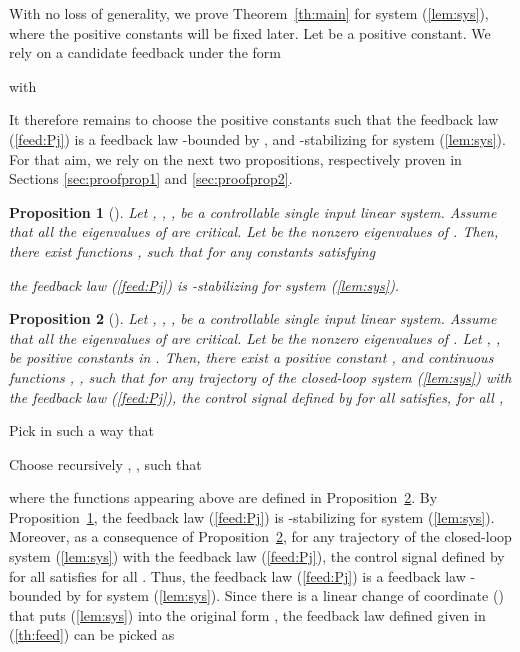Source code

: \documentclass[letterpaper, 10pt]{article}
\newtheorem{propo}{Proposition}
\newcommand{\rref}[1]{(\ref{#1})}
\begin{document}
With no loss of generality, we prove Theorem~\ref{th:main} for system \rref{lem:sys}, where the positive constants  will be fixed later. Let  be a positive constant. We rely on a candidate feedback  under the form 
 
with 
 
It therefore remains to choose the positive constants  such that the feedback law \rref{feed:Pj} is a feedback law -bounded by , and  -stabilizing for system \rref{lem:sys}. For that aim, we rely on the next two propositions, respectively proven in Sections \ref{sec:proofprop1} and \ref{sec:proofprop2}. 

\begin{propo}[]
\label{prop:SISSl}
Let , , , be a controllable single input linear system. Assume that all the eigenvalues of  are critical. Let  be the nonzero eigenvalues of . Then, there exist  functions ,  such that for any constants  satisfying

 the feedback law \rref{feed:Pj} is -stabilizing for system \rref{lem:sys}.
\end{propo}

\begin{propo}[]
\label{prop:bound:U}
Let , , , be a controllable single input linear system. Assume that all the eigenvalues of  are critical. Let  be the nonzero eigenvalues of . Let , , be positive constants in .
Then, there exist a positive constant , and continuous functions , , such that for any trajectory of the closed-loop system \rref{lem:sys} with the feedback law \rref{feed:Pj}, the control signal  defined by  for all  satisfies, for all ,

\end{propo}

Pick  in such a way that
 
Choose recursively , , such that
 
where the functions  appearing above are defined in Proposition~\ref{prop:bound:U}.
By Proposition~\ref{prop:SISSl}, the feedback law \rref{feed:Pj} is -stabilizing for system \rref{lem:sys}. Moreover, as a consequence of Proposition~\ref{prop:bound:U}, for any trajectory of the closed-loop system \rref{lem:sys} with the feedback law \rref{feed:Pj}, the control signal  defined by  for all  satisfies  for all . Thus, the feedback law \rref{feed:Pj} is a  feedback law -bounded by  for system \rref{lem:sys}. Since there is a linear change of coordinate () that puts \rref{lem:sys} into the original form , the feedback law defined given in \rref{th:feed} can be picked as
 
\end{document}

> Aim of the exercise
A single number, please: the count of lines above that contain the string "linear".

> Exercise output
3